Exercise requirements: Count the lines in the data below that have "pens" in them, and reply with only that number.

*** Begin section ***

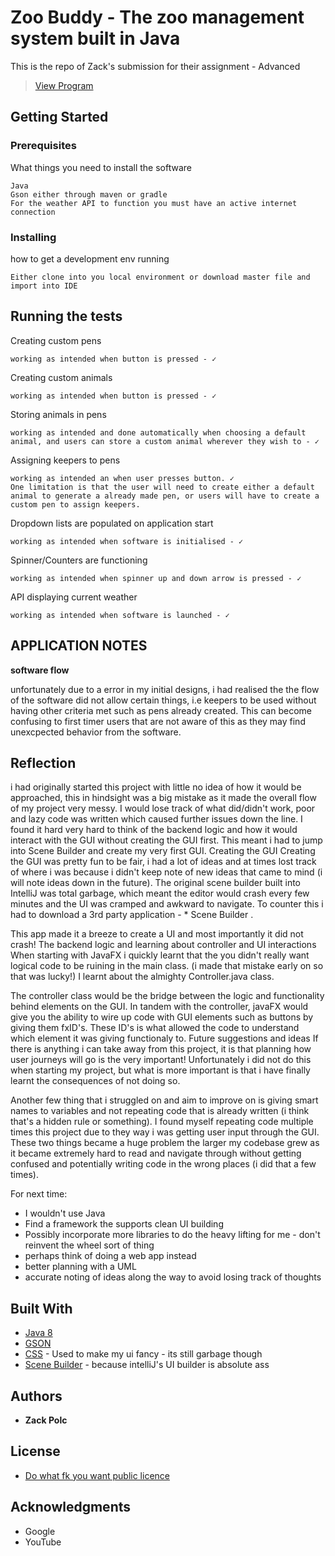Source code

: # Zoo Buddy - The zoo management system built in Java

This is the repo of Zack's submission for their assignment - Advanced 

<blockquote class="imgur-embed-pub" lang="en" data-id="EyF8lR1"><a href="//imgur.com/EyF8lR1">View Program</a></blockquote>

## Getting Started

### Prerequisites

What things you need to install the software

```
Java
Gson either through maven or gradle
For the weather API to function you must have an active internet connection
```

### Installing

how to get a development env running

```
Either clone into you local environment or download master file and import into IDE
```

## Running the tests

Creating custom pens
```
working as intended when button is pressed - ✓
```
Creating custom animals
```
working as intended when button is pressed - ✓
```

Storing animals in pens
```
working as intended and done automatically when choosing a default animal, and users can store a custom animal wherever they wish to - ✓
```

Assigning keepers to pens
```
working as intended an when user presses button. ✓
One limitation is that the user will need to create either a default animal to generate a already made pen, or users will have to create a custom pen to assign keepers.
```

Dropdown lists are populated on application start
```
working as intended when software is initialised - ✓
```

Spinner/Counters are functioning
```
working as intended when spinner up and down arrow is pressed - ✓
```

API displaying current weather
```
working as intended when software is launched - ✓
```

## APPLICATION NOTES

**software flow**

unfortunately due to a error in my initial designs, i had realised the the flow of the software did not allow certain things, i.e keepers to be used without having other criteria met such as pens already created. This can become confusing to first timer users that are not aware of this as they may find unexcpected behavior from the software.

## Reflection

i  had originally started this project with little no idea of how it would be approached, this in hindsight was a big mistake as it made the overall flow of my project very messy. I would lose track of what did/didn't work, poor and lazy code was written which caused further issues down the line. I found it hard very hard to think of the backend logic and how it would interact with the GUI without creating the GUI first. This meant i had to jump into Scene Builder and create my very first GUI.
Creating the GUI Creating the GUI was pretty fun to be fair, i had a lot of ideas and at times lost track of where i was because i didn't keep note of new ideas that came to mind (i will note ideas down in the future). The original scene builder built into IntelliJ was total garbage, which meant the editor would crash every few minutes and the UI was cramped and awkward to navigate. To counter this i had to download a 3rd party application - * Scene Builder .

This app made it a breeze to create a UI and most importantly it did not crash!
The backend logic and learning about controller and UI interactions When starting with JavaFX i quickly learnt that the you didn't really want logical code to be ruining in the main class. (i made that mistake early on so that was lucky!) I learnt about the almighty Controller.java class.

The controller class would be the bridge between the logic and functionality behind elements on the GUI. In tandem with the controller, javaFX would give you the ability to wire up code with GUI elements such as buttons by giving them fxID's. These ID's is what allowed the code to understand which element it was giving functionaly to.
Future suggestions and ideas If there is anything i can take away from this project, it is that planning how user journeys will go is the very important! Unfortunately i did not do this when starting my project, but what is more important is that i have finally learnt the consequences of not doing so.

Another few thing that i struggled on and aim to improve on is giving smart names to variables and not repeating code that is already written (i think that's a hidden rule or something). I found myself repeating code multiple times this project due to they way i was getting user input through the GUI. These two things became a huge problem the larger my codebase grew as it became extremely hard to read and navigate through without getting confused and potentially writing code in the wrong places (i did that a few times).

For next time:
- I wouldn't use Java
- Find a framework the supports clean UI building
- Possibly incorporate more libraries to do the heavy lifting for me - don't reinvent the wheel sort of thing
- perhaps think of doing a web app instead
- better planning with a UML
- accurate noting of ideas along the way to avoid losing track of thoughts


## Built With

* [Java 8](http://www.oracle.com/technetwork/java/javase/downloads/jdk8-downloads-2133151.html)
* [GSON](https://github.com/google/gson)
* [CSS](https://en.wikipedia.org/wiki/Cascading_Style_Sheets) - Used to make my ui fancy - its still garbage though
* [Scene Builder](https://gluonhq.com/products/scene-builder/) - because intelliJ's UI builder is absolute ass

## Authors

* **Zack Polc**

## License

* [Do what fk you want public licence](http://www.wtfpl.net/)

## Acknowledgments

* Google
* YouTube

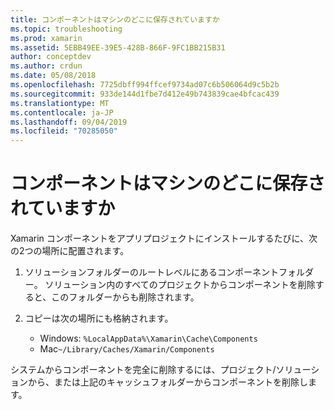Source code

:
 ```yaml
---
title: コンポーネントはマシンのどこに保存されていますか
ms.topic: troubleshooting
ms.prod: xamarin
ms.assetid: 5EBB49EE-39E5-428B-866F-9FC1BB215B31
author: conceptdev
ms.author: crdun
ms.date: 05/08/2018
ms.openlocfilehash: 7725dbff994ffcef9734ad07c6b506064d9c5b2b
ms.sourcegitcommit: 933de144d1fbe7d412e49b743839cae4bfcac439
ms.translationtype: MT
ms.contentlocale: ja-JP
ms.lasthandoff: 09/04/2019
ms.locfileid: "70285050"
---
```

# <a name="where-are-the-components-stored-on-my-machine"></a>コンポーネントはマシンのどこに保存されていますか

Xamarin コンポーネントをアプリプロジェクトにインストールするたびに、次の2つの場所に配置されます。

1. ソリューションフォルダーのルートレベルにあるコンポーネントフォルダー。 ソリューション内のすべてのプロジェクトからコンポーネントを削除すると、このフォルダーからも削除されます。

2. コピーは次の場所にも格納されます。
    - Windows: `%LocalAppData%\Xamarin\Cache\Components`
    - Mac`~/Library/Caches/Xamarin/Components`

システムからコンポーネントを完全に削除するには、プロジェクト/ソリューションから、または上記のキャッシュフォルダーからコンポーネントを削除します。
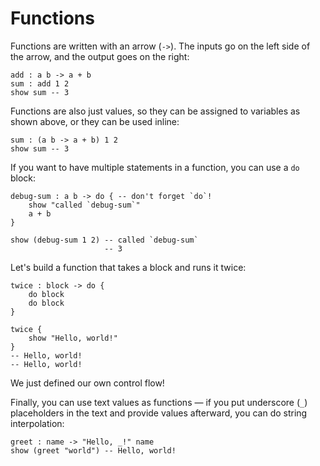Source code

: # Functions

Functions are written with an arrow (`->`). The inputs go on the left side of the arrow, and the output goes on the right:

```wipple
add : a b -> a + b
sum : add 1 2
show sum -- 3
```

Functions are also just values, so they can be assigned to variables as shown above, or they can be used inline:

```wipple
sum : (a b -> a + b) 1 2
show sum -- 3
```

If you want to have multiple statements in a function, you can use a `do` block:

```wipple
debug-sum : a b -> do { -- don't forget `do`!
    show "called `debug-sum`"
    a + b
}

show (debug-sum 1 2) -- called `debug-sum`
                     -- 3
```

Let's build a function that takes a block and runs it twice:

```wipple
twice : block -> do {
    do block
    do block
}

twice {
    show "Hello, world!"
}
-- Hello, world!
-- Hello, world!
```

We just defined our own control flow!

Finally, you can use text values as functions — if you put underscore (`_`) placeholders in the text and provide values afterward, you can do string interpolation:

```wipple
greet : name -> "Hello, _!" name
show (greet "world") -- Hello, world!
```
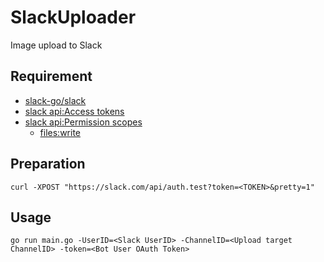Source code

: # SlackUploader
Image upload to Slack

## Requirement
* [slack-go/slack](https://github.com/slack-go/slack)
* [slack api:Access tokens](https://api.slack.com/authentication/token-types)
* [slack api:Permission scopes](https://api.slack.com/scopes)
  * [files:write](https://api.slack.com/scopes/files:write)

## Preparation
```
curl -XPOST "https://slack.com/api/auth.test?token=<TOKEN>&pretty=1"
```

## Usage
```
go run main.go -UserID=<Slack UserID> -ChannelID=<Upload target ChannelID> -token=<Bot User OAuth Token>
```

*** End section ***

Answer area: 4